The seal pups were a glossy black, their most attractive features the eyes--dark, liquid weeping eyes with long lashes. The adult seal did not have beautiful soft brown fur as we know it. It was dull, gray-grizzled and concealed by a coat of stiff over-hairs, which must be plucked by a special process before going to market.

Those were happy seasons on the Pribilof Islands, days of painting, writing, walking, observing, exhilarating days of discovery.

In 1890 after the expiration of the first lease, a second lease was granted to another company, the North American Commercial company. Almost immediately, government income began to fall off. Elliott was assigned the job of inspection in Alaska and when he learned that some of the most prominent board members of the company were engaged in pelagic sealing (killing seals on the high seas) and that mother seals and young pups were being slaughtered indiscriminately on the islands, all in violation of their contract with the government, he descended on Congress in his fury asking it to intercede before it was too late.

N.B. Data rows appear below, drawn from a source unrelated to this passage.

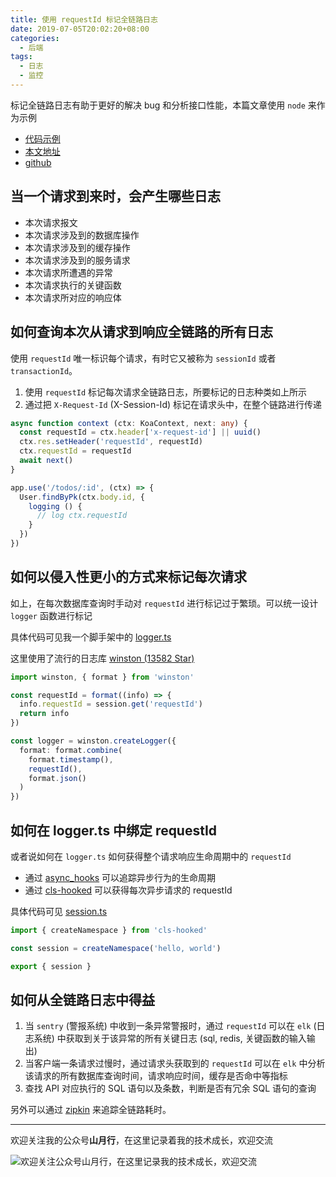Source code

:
 ```yaml
---
title: 使用 requestId 标记全链路日志
date: 2019-07-05T20:02:20+08:00
categories:
  - 后端
tags:
  - 日志
  - 监控
---
```


标记全链路日志有助于更好的解决 bug 和分析接口性能，本篇文章使用 `node` 来作为示例

<!--more-->

+ [代码示例](https://github.com/shfshanyue/apollo-server-starter/blob/master/lib/logger.ts)
+ [本文地址](https://shanyue.tech/post/requestid-and-tracing/)
+ [github](https://github.com/shfshanyue/blog)

## 当一个请求到来时，会产生哪些日志

+ 本次请求报文
+ 本次请求涉及到的数据库操作
+ 本次请求涉及到的缓存操作
+ 本次请求涉及到的服务请求
+ 本次请求所遭遇的异常
+ 本次请求执行的关键函数
+ 本次请求所对应的响应体

## 如何查询本次从请求到响应全链路的所有日志

使用 `requestId` 唯一标识每个请求，有时它又被称为 `sessionId` 或者 `transactionId`。

1. 使用 `requestId` 标记每次请求全链路日志，所要标记的日志种类如上所示
1. 通过把 `X-Request-Id` (X-Session-Id) 标记在请求头中，在整个链路进行传递

``` typescript
async function context (ctx: KoaContext, next: any) {
  const requestId = ctx.header['x-request-id'] || uuid()
  ctx.res.setHeader('requestId', requestId)
  ctx.requestId = requestId
  await next()
}

app.use('/todos/:id', (ctx) => {
  User.findByPk(ctx.body.id, {
    logging () {
      // log ctx.requestId
    }
  })
})
```

## 如何以侵入性更小的方式来标记每次请求

如上，在每次数据库查询时手动对 `requestId` 进行标记过于繁琐。可以统一设计 `logger` 函数进行标记

具体代码可见我一个脚手架中的 [logger.ts](https://github.com/shfshanyue/apollo-server-starter/blob/master/lib/logger.ts)

这里使用了流行的日志库 [winston (13582 Star)](https://github.com/winstonjs/winston)

``` typescript
import winston, { format } from 'winston'

const requestId = format((info) => {
  info.requestId = session.get('requestId')
  return info
})

const logger = winston.createLogger({
  format: format.combine(
    format.timestamp(),
    requestId(),
    format.json()
  )
})
```

## 如何在 logger.ts 中绑定 requestId

或者说如何在 `logger.ts` 如何获得整个请求响应生命周期中的 `requestId`

+ 通过 [async_hooks](https://github.com/nodejs/node/blob/master/doc/api/async_hooks.md) 可以追踪异步行为的生命周期
+ 通过 [cls-hooked](https://github.com/Jeff-Lewis/cls-hooked) 可以获得每次异步请求的 requestId

具体代码可见 [session.ts](https://github.com/shfshanyue/apollo-server-starter/blob/master/lib/session.ts)

``` javascript
import { createNamespace } from 'cls-hooked'

const session = createNamespace('hello, world')

export { session }
```

## 如何从全链路日志中得益

1. 当 `sentry` (警报系统) 中收到一条异常警报时，通过 `requestId` 可以在 `elk` (日志系统) 中获取到关于该异常的所有关键日志 (sql, redis, 关键函数的输入输出)
1. 当客户端一条请求过慢时，通过请求头获取到的 `requestId` 可以在 `elk` 中分析该请求的所有数据库查询时间，请求响应时间，缓存是否命中等指标
1. 查找 API 对应执行的 SQL 语句以及条数，判断是否有冗余 SQL 语句的查询

另外可以通过 [zipkin](https://zipkin.io/) 来追踪全链路耗时。

<hr/>

欢迎关注我的公众号**山月行**，在这里记录着我的技术成长，欢迎交流

![欢迎关注公众号山月行，在这里记录我的技术成长，欢迎交流](https://shanyue.tech/qrcode.jpg)

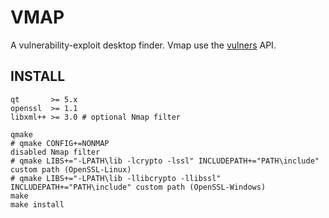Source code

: # VMAP

A vulnerability-exploit desktop finder. Vmap use the [vulners](https://vulners.com/api/v3/) API.

## INSTALL

```shell
qt       >= 5.x
openssl  >= 1.1
libxml++ >= 3.0 # optional Nmap filter
```

```shell
qmake
# qmake CONFIG+=NONMAP                                                      disabled Nmap filter
# qmake LIBS+="-LPATH\lib -lcrypto -lssl" INCLUDEPATH+="PATH\include"       custom path (OpenSSL-Linux)
# qmake LIBS+="-LPATH\lib -llibcrypto -llibssl" INCLUDEPATH+="PATH\include" custom path (OpenSSL-Windows)
make
make install
```

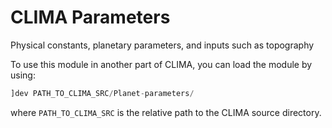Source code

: # CLIMA Parameters
Physical constants, planetary parameters, and inputs such as topography

To use this module in another part of CLIMA, you can load the module by using:
```julia
]dev PATH_TO_CLIMA_SRC/Planet-parameters/
```
where `PATH_TO_CLIMA_SRC` is the relative path to the CLIMA source directory.
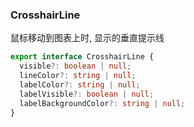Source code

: 
### CrosshairLine
鼠标移动到图表上时, 显示的垂直提示线
```typescript
export interface CrosshairLine {
  visible?: boolean | null;
  lineColor?: string | null;
  labelColor?: string | null;
  labelVisible?: boolean | null;
  labelBackgroundColor?: string | null;
}

```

His 1890 report started a series of Congressional battles involving scientists, politicians, educators, who under Elliott's relentless questioning were found guilty of falsifying records and of having associations with the leasing company. So involved became the accusations and defense that they almost precipitated a war with England.

Ultimate triumph came in the passage of the Hay-Elliott treaty drafted in 1896, but because of greed and deception, not passed by Congress until 1911. By its terms pelagic sealing was outlawed and slaughter on the islands prohibited for five years.

In 1913 Elliott was once again commissioned to visit the Islands, and what he hoped would be his last public stand was taken in 1914. He returned to his family, who had moved from Lakewood to Seattle a number of years previously. (The Lakewood estate was cut through to make Cohassett avenue.)

Sealing debates were hushed in Washington for a while, but when word reached Elliott in 1926 that the government was turning over all the fur seals to a St. Louis company for processing and auctioning, he was furious. Although over 80, he once more descended on Congress for a final fight to point out the fallacy and great loss of income to our government. His mind was clear and his tongue sharp as ever. He passed away May 25, 1930 at the age of 84. No flags waved and no special honor was paid the man who had saved the U.S. millions of dollars and had devoted his life to saving a great resource of the American people.

His wife Alexandra, in her 90's is still living with her daughter, Grace, near Seattle. Age is taking its toll, but she still manages short walks and some gardening and visits with her many children, grandchildren and great-grandchildren.



LAKEWOOD POST, July 2, 1947

By Margaret Manor Butler

Editor's Note--This is the first of a series of interviews with pioneer Lakewood residents by Margaret Manor Butler, whose articles on Lakewood history have appeared in The Post from time to time during the past year.

As I chatted with Eunice Westfall Allen (Mrs. John Custer), 1356 Lakeland, I was aware of a twinkle in her clear blue eyes that belied her 87 years, but gave one an inkling to a full and happy life. She had no set formula unless "liking people and looking on the bright side of everything might have had something to do with it."

And there were many occasions recently when looking on the bright side would have been difficult, such as losing three grandsons in the war (such fine looking lads from their photos) and the silent passing away in the night of artist-and-writer son Frank Hales Allen, whose numerous paintings of flowers from the garden have found places in every room.

Originally living in Carrollton, O., the family moved to Cleveland in 1887, residing on the east side a number of years before coming to Lakewood in 1903.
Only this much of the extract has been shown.